• PROVIDED MATERIAL:

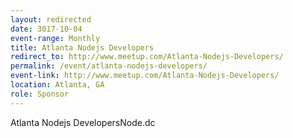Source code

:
 ```yaml
---
layout: redirected
date: 3017-10-04
event-range: Monthly
title: Atlanta Nodejs Developers
redirect_to: http://www.meetup.com/Atlanta-Nodejs-Developers/
permalink: /event/atlanta-nodejs-developers/
event-link: http://www.meetup.com/Atlanta-Nodejs-Developers/
location: Atlanta, GA
role: Sponsor
---
```

Atlanta Nodejs DevelopersNode.dc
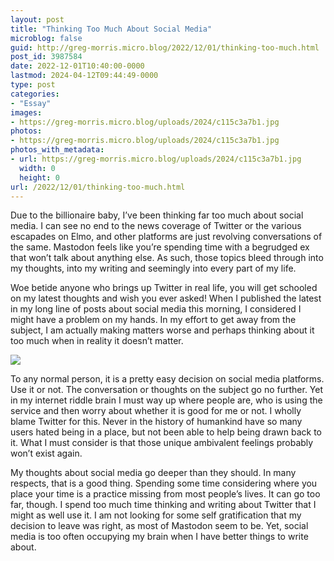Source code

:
 ```yaml
---
layout: post
title: "Thinking Too Much About Social Media"
microblog: false
guid: http://greg-morris.micro.blog/2022/12/01/thinking-too-much.html
post_id: 3987584
date: 2022-12-01T10:40:00-0000
lastmod: 2024-04-12T09:44:49-0000
type: post
categories:
- "Essay"
images:
- https://greg-morris.micro.blog/uploads/2024/c115c3a7b1.jpg
photos:
- https://greg-morris.micro.blog/uploads/2024/c115c3a7b1.jpg
photos_with_metadata:
- url: https://greg-morris.micro.blog/uploads/2024/c115c3a7b1.jpg
  width: 0
  height: 0
url: /2022/12/01/thinking-too-much.html
---
```

Due to the billionaire baby, I’ve been thinking far too much about social media. I can see no end to the news coverage of Twitter or the various escapades on Elmo, and other platforms are just revolving conversations of the same. Mastodon feels like you’re spending time with a begrudged ex that won’t talk about anything else. As such, those topics bleed through into my thoughts, into my writing and seemingly into every part of my life. 

Woe betide anyone who brings up Twitter in real life, you will get schooled on my latest thoughts and wish you ever asked! When I published the latest in my long line of posts about social media this morning, I considered I might have a problem on my hands. In my effort to get away from the subject, I am actually making matters worse and perhaps thinking about it too much when in reality it doesn’t matter.

![](https://greg-morris.micro.blog/uploads/2024/c115c3a7b1.jpg)

To any normal person, it is a pretty easy decision on social media platforms. Use it or not. The conversation or thoughts on the subject go no further. Yet in my internet riddle brain I must way up where people are, who is using the service and then worry about whether it is good for me or not. I wholly blame Twitter for this. Never in the history of humankind have so many users hated being in a place, but not been able to help being drawn back to it. What I must consider is that those unique ambivalent feelings probably won’t exist again.

My thoughts about social media go deeper than they should. In many respects, that is a good thing. Spending some time considering where you place your time is a practice missing from most people’s lives. It can go too far, though. I spend too much time thinking and writing about Twitter that I might as well use it. I am not looking for some self gratification that my decision to leave was right, as most of Mastodon seem to be. Yet, social media is too often occupying my brain when I have better things to write about.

• WHAT YOU SHOULD DO:
Go through the material and copy every line in which the word "uploads" occurs.

• RESULT OF THIS TASK:
- https://greg-morris.micro.blog/uploads/2024/c115c3a7b1.jpg
- https://greg-morris.micro.blog/uploads/2024/c115c3a7b1.jpg
- url: https://greg-morris.micro.blog/uploads/2024/c115c3a7b1.jpg
![](https://greg-morris.micro.blog/uploads/2024/c115c3a7b1.jpg)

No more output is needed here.